Сдержав раздражение, леди Бакстид протянула руку:

– Вернон, дорогой, что за приятный сюрприз!

– Почему сюрприз? – осведомился лорд Элверстоук, приподняв черные брови. – Разве ты не просила меня приехать?

Леди Бакстид продолжала улыбаться, но ответила с явным ехидством:

– Разумеется, просила, но прошло уже столько дней, что я решила, будто тебя нет в городе.

– Вовсе нет, – отозвался маркиз, в свою очередь дружелюбно улыбаясь.

Любезность маркиза не обманула леди Бакстид, но она благоразумно проигнорировала то, что сочла намеренной провокацией, и похлопала по дивану, приглашая брата сесть с ней рядом. Вместо этого он подошел к камину и склонился над ним, согревая руки.

– Я не могу задерживаться надолго, Луиза. Что тебе от меня нужно?

Леди Бакстид, собиравшаяся перейти к делу постепенно, была раздосадована этим откровенным вопросом. Она колебалась, и Элверстоук устремил на нее весьма суровый взгляд блестящих серых глаз.

– Ну?

От немедленного ответа его сестру избавило появление дворецкого с тяжелым подносом. Покуда он ставил его на стол и информировал маркиза доверительным тоном привилегированного слуги, что рискнул принести не только шерри, но и «Маунтин», его хозяйка успела собраться с мыслями и отметить, что брат явился к ней в бриджах и высоких сапогах с отворотами – то есть в облачении, столь же небрежном к условностям, как и его появление в комнате.
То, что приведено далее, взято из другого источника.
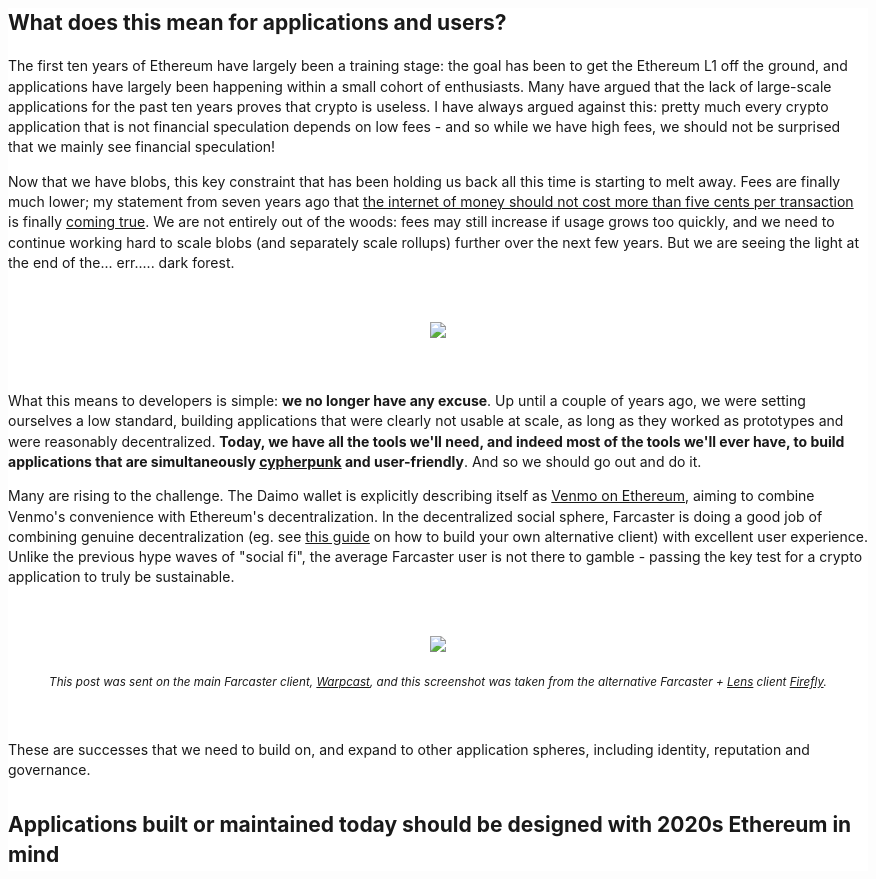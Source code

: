 ## What does this mean for applications and users?

The first ten years of Ethereum have largely been a training stage: the goal has been to get the Ethereum L1 off the ground, and applications have largely been happening within a small cohort of enthusiasts. Many have argued that the lack of large-scale applications for the past ten years proves that crypto is useless. I have always argued against this: pretty much every crypto application that is not financial speculation depends on low fees - and so while we have high fees, we should not be surprised that we mainly see financial speculation!

Now that we have blobs, this key constraint that has been holding us back all this time is starting to melt away. Fees are finally much lower; my statement from seven years ago that [the internet of money should not cost more than five cents per transaction](https://www.forbesindia.com/article/crypto-made-easy/vitalik-buterin-says-transaction-fees-need-to-reduce-to-5-cents-to-remain-acceptable/75941/1) is finally [coming true](https://l2fees.info/). We are not entirely out of the woods: fees may still increase if usage grows too quickly, and we need to continue working hard to scale blobs (and separately scale rollups) further over the next few years. But we are seeing the light at the end of the... err..... dark forest.

<center><br>

![](../../../../images/blobs/l2fees.png)

</center><br>

What this means to developers is simple: **we no longer have any excuse**. Up until a couple of years ago, we were setting ourselves a low standard, building applications that were clearly not usable at scale, as long as they worked as prototypes and were reasonably decentralized. **Today, we have all the tools we'll need, and indeed most of the tools we'll ever have, to build applications that are simultaneously [cypherpunk](https://vitalik.eth.limo/general/2023/12/28/cypherpunk.html) and user-friendly**. And so we should go out and do it.

Many are rising to the challenge. The Daimo wallet is explicitly describing itself as [Venmo on Ethereum](https://www.youtube.com/watch?v=7O4Zp_nuRyg), aiming to combine Venmo's convenience with Ethereum's decentralization. In the decentralized social sphere, Farcaster is doing a good job of combining genuine decentralization (eg. see [this guide](https://blog.thirdweb.com/guides/build-a-farcaster-client/) on how to build your own alternative client) with excellent user experience. Unlike the previous hype waves of "social fi", the average Farcaster user is not there to gamble - passing the key test for a crypto application to truly be sustainable.

<center><br>

![](../../../../images/blobs/farcaster.png)

<small><i>This post was sent on the main Farcaster client, [Warpcast](https://warpcast.com/), and this screenshot was taken from the alternative Farcaster + [Lens](https://www.lens.xyz/) client [Firefly](https://firefly.mask.social/).</i></small>

</center><br>

These are successes that we need to build on, and expand to other application spheres, including identity, reputation and governance.

## Applications built or maintained today should be designed with 2020s Ethereum in mind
То, что сапоги были начищены до блеска, шейный платок аккуратно повязан, а сюртук, обтягивающий фигуру подобно перчатке, мастерски скроен, только увеличило ее неудовольствие. Если бы небрежность маркиза простиралась вплоть до его внешности, леди Бакстид могла бы простить ему отсутствие одежды, подобающей утреннему визиту. Но джентльмен, выглядевший неизменно элегантно и служивший образцом для подражания многочисленным знатным щеголям, просто не имел права не считаться с приличиями! Как-то в минуту раздражения леди Бакстид осведомилась у брата, заботится ли тот о чем-нибудь, кроме одежды. Подумав, маркиз ответил, что, хотя одежда является предметом первостепенной важности, он не в меньшей степени заботится о своих лошадях.
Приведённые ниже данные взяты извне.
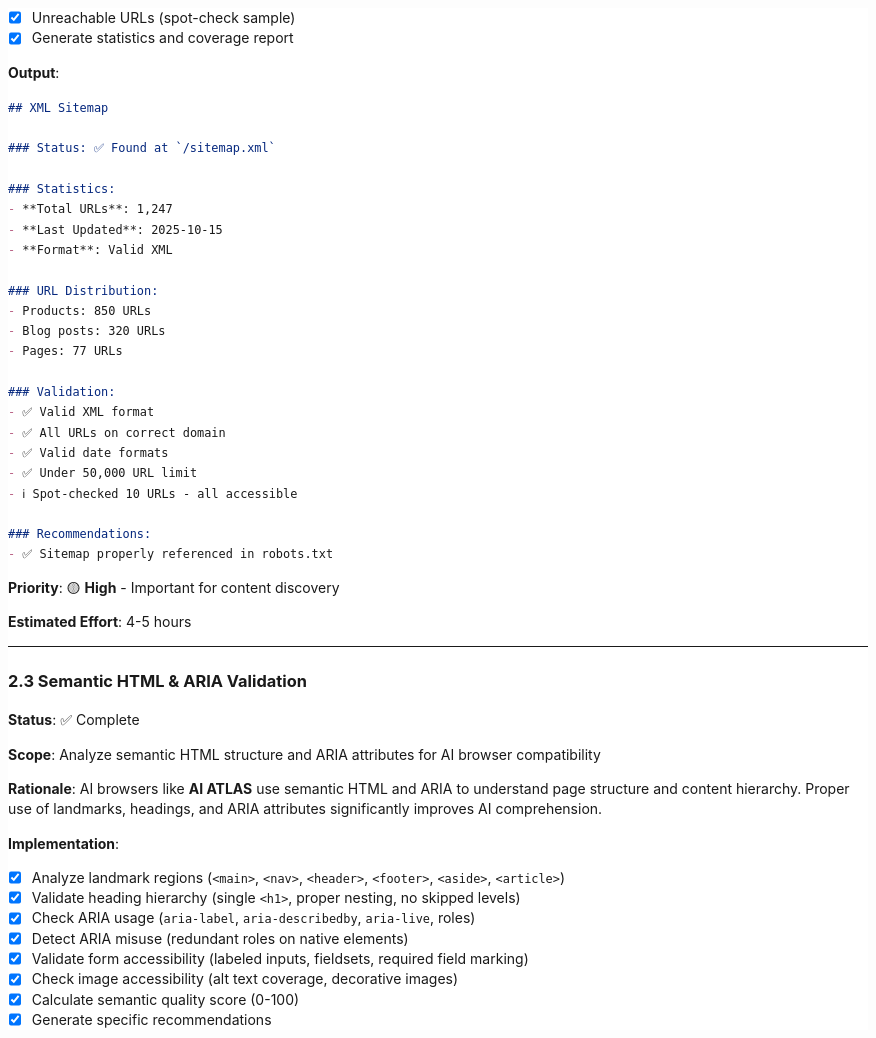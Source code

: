   - [x] Unreachable URLs (spot-check sample)
- [x] Generate statistics and coverage report

**Output**:
```markdown
## XML Sitemap

### Status: ✅ Found at `/sitemap.xml`

### Statistics:
- **Total URLs**: 1,247
- **Last Updated**: 2025-10-15
- **Format**: Valid XML

### URL Distribution:
- Products: 850 URLs
- Blog posts: 320 URLs
- Pages: 77 URLs

### Validation:
- ✅ Valid XML format
- ✅ All URLs on correct domain
- ✅ Valid date formats
- ✅ Under 50,000 URL limit
- ℹ️ Spot-checked 10 URLs - all accessible

### Recommendations:
- ✅ Sitemap properly referenced in robots.txt
```

**Priority**: 🟡 **High** - Important for content discovery

**Estimated Effort**: 4-5 hours

---

### 2.3 Semantic HTML & ARIA Validation
**Status**: ✅ Complete

**Scope**: Analyze semantic HTML structure and ARIA attributes for AI browser compatibility

**Rationale**: AI browsers like **AI ATLAS** use semantic HTML and ARIA to understand page structure and content hierarchy. Proper use of landmarks, headings, and ARIA attributes significantly improves AI comprehension.

**Implementation**:
- [x] Analyze landmark regions (`<main>`, `<nav>`, `<header>`, `<footer>`, `<aside>`, `<article>`)
- [x] Validate heading hierarchy (single `<h1>`, proper nesting, no skipped levels)
- [x] Check ARIA usage (`aria-label`, `aria-describedby`, `aria-live`, roles)
- [x] Detect ARIA misuse (redundant roles on native elements)
- [x] Validate form accessibility (labeled inputs, fieldsets, required field marking)
- [x] Check image accessibility (alt text coverage, decorative images)
- [x] Calculate semantic quality score (0-100)
- [x] Generate specific recommendations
Когда дворецкий удалился, Элверстоук подошел к столу и спросил:

– Шерри, Луиза?

– Тебе следовало бы знать, мой дорогой Вернон, что я никогда не притрагиваюсь к шерри.

– Вот как? К сожалению, у меня чертовски скверная память.
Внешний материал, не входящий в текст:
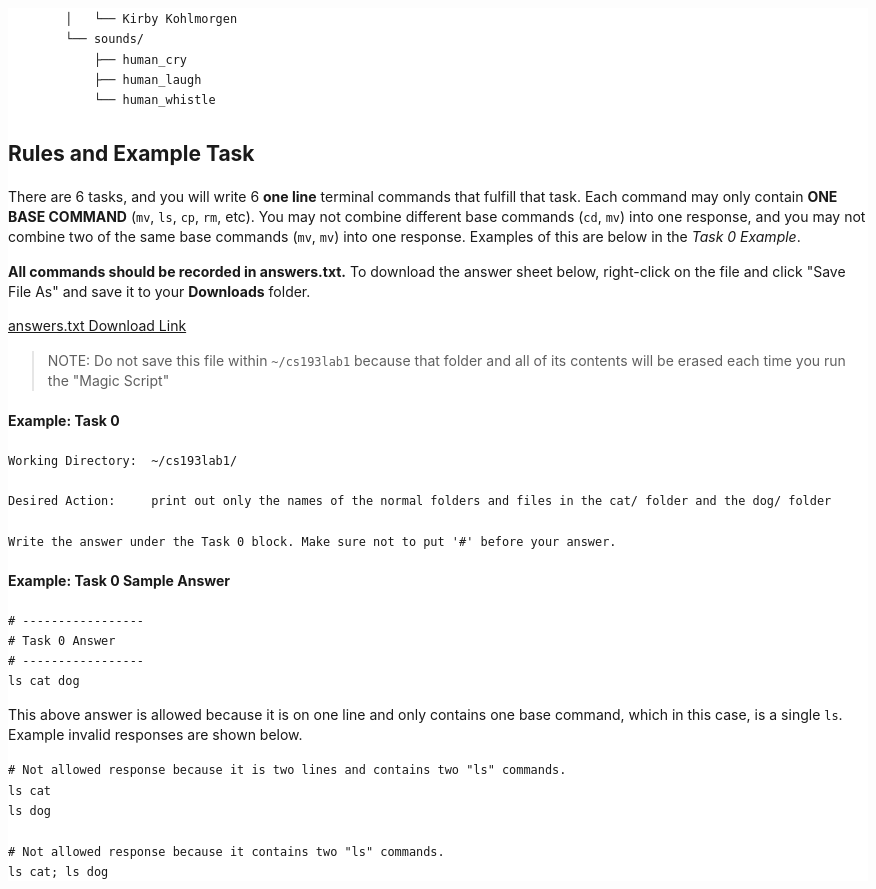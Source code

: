            │   └── Kirby Kohlmorgen
            └── sounds/
                ├── human_cry
                ├── human_laugh
                └── human_whistle


## Rules and Example Task 
There are 6 tasks, and you will write 6 **one line** terminal commands that fulfill that task. Each command may only contain **ONE BASE COMMAND** (`mv`, `ls`, `cp`, `rm`, etc). You may not combine different base commands (`cd`, `mv`) into one response, and you may not combine two of the same base commands (`mv`, `mv`) into one response. Examples of this are below in the *Task 0 Example*.

**All commands should be recorded in answers.txt.** To download the answer sheet below, right-click on the file and click "Save File As" and save it to your **Downloads** folder.

[answers.txt Download Link](https://raw.githubusercontent.com/Purdue-CSUSB/CS-193-F2017/master/labs/lab1/answers.txt)

> NOTE: Do not save this file within `~/cs193lab1` because that folder and all of its contents will be erased each time you run the "Magic Script"


#### Example: Task 0 

    Working Directory:  ~/cs193lab1/

    Desired Action:     print out only the names of the normal folders and files in the cat/ folder and the dog/ folder

    Write the answer under the Task 0 block. Make sure not to put '#' before your answer.

#### Example: Task 0 Sample Answer 
    # -----------------
    # Task 0 Answer
    # -----------------
    ls cat dog

This above answer is allowed because it is on one line and only contains one base command, which in this case, is a single `ls`. Example invalid responses are shown below.

    # Not allowed response because it is two lines and contains two "ls" commands.
    ls cat
    ls dog

    # Not allowed response because it contains two "ls" commands.
    ls cat; ls dog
– Кроме тех случаев, когда ты сам хочешь что-то запомнить.

– Это верно. – Он посмотрел на сестру и при виде ее плотно сжатых губ и гневного румянца на щеках неожиданно рассмеялся. – Ну и глупа же ты, сестрица! Ни одна рыба так легко не попадается на приманку, как ты. Так что ты будешь пить? Малагу?

– Я бы выпила полбокала миндального ликера, если бы ты любезно налил его мне, – чопорно отозвалась она.

– Постараюсь быть любезным, хотя это насилие над моими чувствами. Пить миндальный ликер в такое время! Впрочем, как и в любое другое, – задумчиво добавил маркиз. Он протянул сестре бокал ленивым жестом, но с грацией прирожденного атлета. – Ну, что на сей раз? Только не ходи вокруг да около – я не хочу, чтобы мои лошади простудились.

– А я хочу, чтобы ты сел! – свирепо заявила леди Бакстид.

– Хорошо, сяду, но, ради бога, не тяни, – промолвил Элверстоук, опускаясь в кресло с противоположной стороны камина.

– Случилось так, Вернон, что мне необходима твоя помощь.

– Это, дорогая Луиза, я понял, прочитав твое письмо, – ответил он с устрашающей любезностью. – Конечно, ты могла вызвать меня, чтобы в очередной раз прочитать мне мораль, но ты составила свое послание в столь нежных выражениях, что это подозрение почти сразу же исчезло, оставив меня с единственной альтернативой: ты хочешь, чтобы я что-то для тебя сделал.